___ Source data

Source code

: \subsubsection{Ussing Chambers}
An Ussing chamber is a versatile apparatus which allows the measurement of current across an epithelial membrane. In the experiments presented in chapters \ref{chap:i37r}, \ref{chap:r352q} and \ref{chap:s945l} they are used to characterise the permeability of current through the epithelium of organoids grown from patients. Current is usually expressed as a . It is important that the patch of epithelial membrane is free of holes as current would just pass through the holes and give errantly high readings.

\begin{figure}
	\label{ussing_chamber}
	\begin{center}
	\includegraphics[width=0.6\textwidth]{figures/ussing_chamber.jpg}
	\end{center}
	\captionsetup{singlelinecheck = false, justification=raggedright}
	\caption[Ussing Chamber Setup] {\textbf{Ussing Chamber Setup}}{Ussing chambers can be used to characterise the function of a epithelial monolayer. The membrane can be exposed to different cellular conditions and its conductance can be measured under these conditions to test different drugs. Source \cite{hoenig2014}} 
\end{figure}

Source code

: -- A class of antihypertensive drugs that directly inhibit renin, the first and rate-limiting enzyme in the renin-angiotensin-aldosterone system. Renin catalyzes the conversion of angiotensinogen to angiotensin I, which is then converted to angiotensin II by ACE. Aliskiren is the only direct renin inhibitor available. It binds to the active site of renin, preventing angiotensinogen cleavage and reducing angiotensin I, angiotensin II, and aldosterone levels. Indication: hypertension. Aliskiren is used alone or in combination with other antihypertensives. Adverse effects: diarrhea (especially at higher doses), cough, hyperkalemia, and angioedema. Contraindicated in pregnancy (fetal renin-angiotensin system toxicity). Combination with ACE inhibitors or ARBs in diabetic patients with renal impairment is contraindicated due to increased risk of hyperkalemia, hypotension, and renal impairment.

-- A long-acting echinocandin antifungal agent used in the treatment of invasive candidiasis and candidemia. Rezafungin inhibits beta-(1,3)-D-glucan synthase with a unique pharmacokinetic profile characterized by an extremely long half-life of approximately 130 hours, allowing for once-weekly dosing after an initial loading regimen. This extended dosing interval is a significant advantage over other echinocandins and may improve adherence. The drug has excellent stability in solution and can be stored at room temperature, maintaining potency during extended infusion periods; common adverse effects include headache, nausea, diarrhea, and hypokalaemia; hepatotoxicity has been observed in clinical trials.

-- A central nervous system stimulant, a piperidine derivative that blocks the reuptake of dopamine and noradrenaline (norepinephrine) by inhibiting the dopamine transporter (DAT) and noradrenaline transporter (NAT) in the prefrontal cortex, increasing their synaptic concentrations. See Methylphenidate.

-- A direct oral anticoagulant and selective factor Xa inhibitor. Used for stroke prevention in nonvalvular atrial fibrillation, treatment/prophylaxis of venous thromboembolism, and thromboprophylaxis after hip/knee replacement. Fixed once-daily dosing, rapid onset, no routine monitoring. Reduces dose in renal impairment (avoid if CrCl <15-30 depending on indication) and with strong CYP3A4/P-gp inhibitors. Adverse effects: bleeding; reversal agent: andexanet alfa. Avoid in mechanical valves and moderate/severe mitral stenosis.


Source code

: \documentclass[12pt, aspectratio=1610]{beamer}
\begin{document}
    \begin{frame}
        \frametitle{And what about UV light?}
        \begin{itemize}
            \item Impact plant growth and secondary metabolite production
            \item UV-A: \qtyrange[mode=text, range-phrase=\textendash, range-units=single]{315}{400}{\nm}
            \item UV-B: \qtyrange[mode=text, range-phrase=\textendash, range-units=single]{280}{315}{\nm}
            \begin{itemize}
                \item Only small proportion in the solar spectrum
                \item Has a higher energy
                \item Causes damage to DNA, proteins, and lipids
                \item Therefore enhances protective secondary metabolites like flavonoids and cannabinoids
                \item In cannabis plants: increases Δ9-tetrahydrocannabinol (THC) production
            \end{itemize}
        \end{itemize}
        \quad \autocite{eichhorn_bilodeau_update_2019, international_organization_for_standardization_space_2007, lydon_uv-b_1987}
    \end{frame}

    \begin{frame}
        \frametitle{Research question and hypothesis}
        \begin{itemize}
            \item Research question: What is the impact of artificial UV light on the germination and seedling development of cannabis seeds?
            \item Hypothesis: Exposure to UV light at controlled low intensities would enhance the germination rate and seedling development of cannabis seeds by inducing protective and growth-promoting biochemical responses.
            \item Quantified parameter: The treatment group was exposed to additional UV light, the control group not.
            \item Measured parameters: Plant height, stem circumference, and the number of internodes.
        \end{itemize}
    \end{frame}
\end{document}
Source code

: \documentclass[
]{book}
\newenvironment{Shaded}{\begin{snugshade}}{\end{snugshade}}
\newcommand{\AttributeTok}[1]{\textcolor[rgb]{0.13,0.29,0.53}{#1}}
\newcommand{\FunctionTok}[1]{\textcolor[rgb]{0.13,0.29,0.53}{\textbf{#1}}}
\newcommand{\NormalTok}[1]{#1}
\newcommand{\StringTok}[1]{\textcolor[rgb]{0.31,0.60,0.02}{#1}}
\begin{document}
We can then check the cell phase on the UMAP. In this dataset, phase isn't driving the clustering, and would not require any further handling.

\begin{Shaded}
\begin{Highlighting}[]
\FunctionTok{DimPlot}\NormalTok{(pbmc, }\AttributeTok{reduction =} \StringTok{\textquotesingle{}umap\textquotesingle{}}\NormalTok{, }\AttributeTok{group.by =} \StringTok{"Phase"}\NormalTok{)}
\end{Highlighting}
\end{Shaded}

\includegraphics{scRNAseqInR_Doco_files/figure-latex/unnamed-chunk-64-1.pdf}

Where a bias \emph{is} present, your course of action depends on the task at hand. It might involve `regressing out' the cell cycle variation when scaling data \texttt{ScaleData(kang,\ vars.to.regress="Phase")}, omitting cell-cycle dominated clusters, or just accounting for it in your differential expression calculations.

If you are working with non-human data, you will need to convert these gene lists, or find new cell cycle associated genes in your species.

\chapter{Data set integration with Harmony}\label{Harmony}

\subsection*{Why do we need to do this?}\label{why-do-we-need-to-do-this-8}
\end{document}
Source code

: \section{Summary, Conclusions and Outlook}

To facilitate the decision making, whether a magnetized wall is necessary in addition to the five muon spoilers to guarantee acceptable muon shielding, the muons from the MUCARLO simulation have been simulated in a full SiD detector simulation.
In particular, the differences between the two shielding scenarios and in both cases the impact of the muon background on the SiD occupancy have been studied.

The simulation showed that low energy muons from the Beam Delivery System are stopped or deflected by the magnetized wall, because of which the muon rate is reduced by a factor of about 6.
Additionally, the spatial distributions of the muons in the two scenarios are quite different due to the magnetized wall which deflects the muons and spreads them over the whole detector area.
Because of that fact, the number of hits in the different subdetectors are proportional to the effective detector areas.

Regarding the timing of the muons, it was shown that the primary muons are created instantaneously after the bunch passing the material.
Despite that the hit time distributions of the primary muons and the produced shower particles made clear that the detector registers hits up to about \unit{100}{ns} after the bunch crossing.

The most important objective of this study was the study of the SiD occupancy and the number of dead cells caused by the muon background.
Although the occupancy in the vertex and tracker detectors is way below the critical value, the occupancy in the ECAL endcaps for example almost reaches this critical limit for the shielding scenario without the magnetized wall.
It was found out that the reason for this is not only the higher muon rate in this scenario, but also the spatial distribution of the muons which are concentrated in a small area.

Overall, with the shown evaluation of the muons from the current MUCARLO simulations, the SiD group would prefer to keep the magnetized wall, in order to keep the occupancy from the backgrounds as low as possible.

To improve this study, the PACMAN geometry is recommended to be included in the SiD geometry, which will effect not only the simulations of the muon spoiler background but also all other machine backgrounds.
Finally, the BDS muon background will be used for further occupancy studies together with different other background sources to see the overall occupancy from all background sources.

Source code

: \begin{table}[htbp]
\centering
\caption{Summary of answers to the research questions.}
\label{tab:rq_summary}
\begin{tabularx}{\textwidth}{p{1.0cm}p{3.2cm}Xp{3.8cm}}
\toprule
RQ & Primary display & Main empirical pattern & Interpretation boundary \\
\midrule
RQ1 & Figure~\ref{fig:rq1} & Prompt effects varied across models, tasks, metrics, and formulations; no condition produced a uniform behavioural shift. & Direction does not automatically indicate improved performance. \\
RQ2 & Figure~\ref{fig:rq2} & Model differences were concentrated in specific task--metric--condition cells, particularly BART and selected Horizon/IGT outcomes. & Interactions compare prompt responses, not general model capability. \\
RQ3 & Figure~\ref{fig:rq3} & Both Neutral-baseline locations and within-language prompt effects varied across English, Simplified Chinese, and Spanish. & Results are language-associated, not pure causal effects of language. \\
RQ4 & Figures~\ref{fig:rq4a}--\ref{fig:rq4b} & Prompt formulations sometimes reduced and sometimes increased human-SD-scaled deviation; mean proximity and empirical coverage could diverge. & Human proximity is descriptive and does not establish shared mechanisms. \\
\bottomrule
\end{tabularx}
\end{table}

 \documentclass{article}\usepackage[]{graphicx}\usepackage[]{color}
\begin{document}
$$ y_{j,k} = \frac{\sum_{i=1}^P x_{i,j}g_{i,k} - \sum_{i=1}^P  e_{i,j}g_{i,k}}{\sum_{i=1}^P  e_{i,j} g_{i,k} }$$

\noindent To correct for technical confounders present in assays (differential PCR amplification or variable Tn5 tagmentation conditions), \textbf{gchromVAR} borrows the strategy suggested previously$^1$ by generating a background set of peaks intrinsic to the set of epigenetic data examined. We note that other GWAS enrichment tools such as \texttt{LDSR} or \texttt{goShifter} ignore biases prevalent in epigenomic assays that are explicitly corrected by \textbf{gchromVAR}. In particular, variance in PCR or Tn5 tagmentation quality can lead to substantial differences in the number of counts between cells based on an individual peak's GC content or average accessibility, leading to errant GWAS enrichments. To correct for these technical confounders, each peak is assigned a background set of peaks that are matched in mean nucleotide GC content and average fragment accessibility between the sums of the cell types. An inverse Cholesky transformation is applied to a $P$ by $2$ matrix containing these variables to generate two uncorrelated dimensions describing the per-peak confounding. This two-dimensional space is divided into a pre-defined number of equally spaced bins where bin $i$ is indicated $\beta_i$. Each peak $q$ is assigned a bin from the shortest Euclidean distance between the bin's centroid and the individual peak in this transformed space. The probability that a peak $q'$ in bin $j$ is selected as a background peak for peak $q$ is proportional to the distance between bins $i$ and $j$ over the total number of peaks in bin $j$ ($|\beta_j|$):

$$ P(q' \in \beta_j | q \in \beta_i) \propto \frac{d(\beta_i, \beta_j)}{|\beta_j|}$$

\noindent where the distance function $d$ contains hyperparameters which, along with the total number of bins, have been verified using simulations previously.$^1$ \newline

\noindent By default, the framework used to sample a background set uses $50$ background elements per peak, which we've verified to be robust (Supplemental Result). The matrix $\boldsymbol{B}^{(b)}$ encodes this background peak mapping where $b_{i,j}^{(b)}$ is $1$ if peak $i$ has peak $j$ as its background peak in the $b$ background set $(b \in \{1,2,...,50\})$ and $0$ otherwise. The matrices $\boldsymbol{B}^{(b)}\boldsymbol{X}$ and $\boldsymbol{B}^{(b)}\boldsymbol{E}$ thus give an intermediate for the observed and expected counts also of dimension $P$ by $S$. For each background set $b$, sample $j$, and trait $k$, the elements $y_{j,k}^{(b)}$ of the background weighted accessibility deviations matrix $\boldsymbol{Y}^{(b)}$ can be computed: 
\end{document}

______

**Your goal:**
The count of lines in the records above holding the word "energy" should be reported as a number, with nothing added.

**Solution:**
2